Summarization Checks
The following model checks use a judge LLM to assess the quality of generated summaries. Each produces an integer score ranging from 1 to 5.
Fluency
Name: fluency_summary
A measurement of quality based on grammar, spelling, punctuation, word choice, and sentence structure. Scores from 1 to 5.
Coherence
Name: coherence_summary
A measurement of structure and organization in the model's output. A higher score indicates a well-structured and well-organized summary. Scores from 1 to 5.
Consistency
Name: consistency_summary
A measurement of factual accuracy between the model output and the model input. Useful in summarization tasks where the model's input is a target document and the output is a summary. Scores from 1 to 5.
Relevance
Name: relevance_summary
A measurement of how much important information from the scenario input is contained in the model output.
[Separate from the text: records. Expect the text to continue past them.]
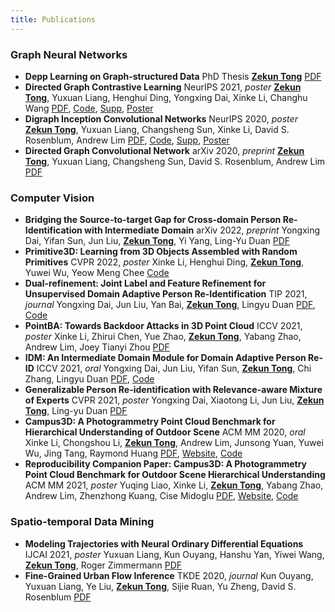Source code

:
 ```yaml
---
title: Publications
---
```

### Graph Neural Networks
- **Depp Learning on Graph-structured Data**
    PhD Thesis
    <u>**Zekun Tong**</u>
    [PDF](/attaches/TZK-graph_thesis.pdf)
- **Directed Graph Contrastive Learning**
    NeurIPS 2021, *poster*
    <u>**Zekun Tong**</u>, Yuxuan Liang, Henghui Ding, Yongxing Dai, Xinke Li, Changhu Wang 
    [PDF](/attaches/digcl_nips.pdf), [Code](https://github.com/flyingtango/DiGCL), [Supp](/attaches/digcl_supp.pdf), [Poster](/attaches/digcl_poster.pdf)
- **Digraph Inception Convolutional Networks**
    NeurIPS 2020, *poster*
    <u>**Zekun Tong**</u>, Yuxuan Liang, Changsheng Sun, Xinke Li, David S. Rosenblum, Andrew Lim
    [PDF](/attaches/digcn_nips.pdf), [Code](https://github.com/flyingtango/DiGCN), [Supp](/attaches/digcn_supp.pdf), [Poster](/attaches/digcn_poster.pdf)
- **Directed Graph Convolutional Network**
    arXiv 2020, *preprint*
    <u>**Zekun Tong**</u>, Yuxuan Liang, Changsheng Sun, David S. Rosenblum, Andrew Lim
    [PDF](https://arxiv.org/pdf/2004.13970.pdf)

### Computer Vision
- **Bridging the Source-to-target Gap for Cross-domain Person Re-Identification with Intermediate Domain**
    arXiv 2022, *preprint*
    Yongxing Dai, Yifan Sun, Jun Liu, <u>**Zekun Tong**</u>, Yi Yang, Ling-Yu Duan
    [PDF](https://arxiv.org/pdf/2203.01682.pdf)
- **Primitive3D: Learning from 3D Objects Assembled with Random Primitives**
    CVPR 2022, *poster*
    Xinke Li, Henghui Ding, <u>**Zekun Tong**</u>, Yuwei Wu, Yeow Meng Chee
    [Code](https://github.com/shinke-li/Primtive3D)
    <!-- [PDF](https://arxiv.org/pdf/2012.13689.pdf), [Code](https://github.com/SikaStar/Dual-Refinement) -->
- **Dual-refinement: Joint Label and Feature Refinement for Unsupervised Domain Adaptive Person Re-Identification**
    TIP 2021, *journal*
    Yongxing Dai, Jun Liu, Yan Bai, <u>**Zekun Tong**</u>, Lingyu Duan
    [PDF](https://arxiv.org/pdf/2012.13689.pdf), [Code](https://github.com/SikaStar/Dual-Refinement)
- **PointBA: Towards Backdoor Attacks in 3D Point Cloud**
    ICCV 2021, *poster*
    Xinke Li, Zhirui Chen, Yue Zhao, <u>**Zekun Tong**</u>, Yabang Zhao, Andrew Lim, Joey Tianyi Zhou
    [PDF](https://arxiv.org/pdf/2103.16074.pdf)
- **IDM: An Intermediate Domain Module for Domain Adaptive Person Re-ID**
    ICCV 2021, *oral*
    Yongxing Dai, Jun Liu, Yifan Sun, <u>**Zekun Tong**</u>, Chi Zhang, Lingyu Duan
    [PDF](https://arxiv.org/pdf/2108.02413.pdf), [Code](https://github.com/SikaStar/IDM)
- **Generalizable Person Re-identification with Relevance-aware Mixture of Experts**
    CVPR 2021, *poster*
    Yongxing Dai, Xiaotong Li, Jun Liu, <u>**Zekun Tong**</u>, Ling-yu Duan
    [PDF](https://arxiv.org/pdf/2105.09156.pdf)
- **Campus3D: A Photogrammetry Point Cloud Benchmark for Hierarchical Understanding of Outdoor Scene**
    ACM MM 2020, *oral*
    Xinke Li, Chongshou Li, <u>**Zekun Tong**</u>, Andrew Lim, Junsong Yuan, Yuwei Wu, Jing Tang, Raymond Huang
    [PDF](/attaches/CampusNet_MM20.pdf), [Website](https://3d.nus.app), [Code](https://github.com/shinke-li/Campus3D)
- **Reproducibility Companion Paper: Campus3D: A Photogrammetry Point Cloud Benchmark for Outdoor Scene Hierarchical Understanding**
    ACM MM 2021, *poster*
    Yuqing Liao, Xinke Li, <u>**Zekun Tong**</u>, Yabang Zhao, Andrew Lim, Zhenzhong Kuang, Cise Midoglu
    [PDF](https://dl.acm.org/doi/pdf/10.1145/3474085.3477934), [Website](https://3d.nus.app), [Code](https://github.com/Yuqing-Liao/reproduce-campus3d)

### Spatio-temporal Data Mining
- **Modeling Trajectories with Neural Ordinary Differential Equations**
    IJCAI 2021, *poster*
    Yuxuan Liang, Kun Ouyang, Hanshu Yan, Yiwei Wang, <u>**Zekun Tong**</u>, Roger Zimmermann
    [PDF](https://www.ijcai.org/proceedings/2021/0207.pdf)
- **Fine-Grained Urban Flow Inference**
    TKDE 2020, *journal*
    Kun Ouyang, Yuxuan Liang, Ye Liu, <u>**Zekun Tong**</u>, Sijie Ruan, Yu Zheng, David S. Rosenblum
    [PDF](/attaches/TKDE_2020.pdf)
Rewards highly relevant information and penalizes redundancies or irrelevant content. Scores from 1 to 5.
Safety & Quality Checks
Toxicity
Name: toxicity
Evaluates the toxicity level of model responses, identifying harmful, offensive, abusive, or inappropriate language. Scores from 1 to 5, where 5 is completely non-toxic and 1 is highly toxic. Focuses only on toxicity, not relevance or helpfulness.
Fairness
Name: fairness
Checks whether the generated response is unbiased with respect to individual attributes such as gender, race, age, etc. Scores from 1 to 5.
Voice / Audio Checks
Empathy Score
Name: empathy_score
Evaluates whether the agent's voice indicates an empathetic tone. Designed for audio-based evaluations. Scores from 1 to 5.
Code Generation Checks
These model-based checks evaluate agents that generate code.
Is Code Functional
Name: is_code_functional
A pass/fail check on the model's generated output compared to a list of messages provided in the model input. Assumes the output contains generated code and the input contains a list of messages describing the desired code or modification to a given code snippet. Output is 1 if the code is functional (no logical errors, undefined variables, or incomplete statements). Otherwise, output is 0.
Classification Checks
Is Best Option
Name: is_best_option
A pass/fail check on the model's generated output compared to a list of messages provided in the model input. Assumes the list of messages contains a list of options (e.g. labels, actions, agents) to choose from. Output is 1 if the model output contains the best option from the list. Otherwise, output is 0.
Data Quality Checks
These checks are useful for improving the quality of synthetic data generation. See Data Quality Checks for more details.
Reverse QA Quality
Name: reverse_qa_quality
A measurement of the quality of a generated question in the model output with respect to the context contained in the scenario input. Used primarily with Okareo's reverse question data generators. Scores from 1 to 5.
Rephrase Quality
Name: rephrase_quality
A measurement of the quality of a rephrased text in the model output with respect to a source text contained in the scenario input. Used primarily with Okareo's rephrase data generators. Scores from 1 to 5.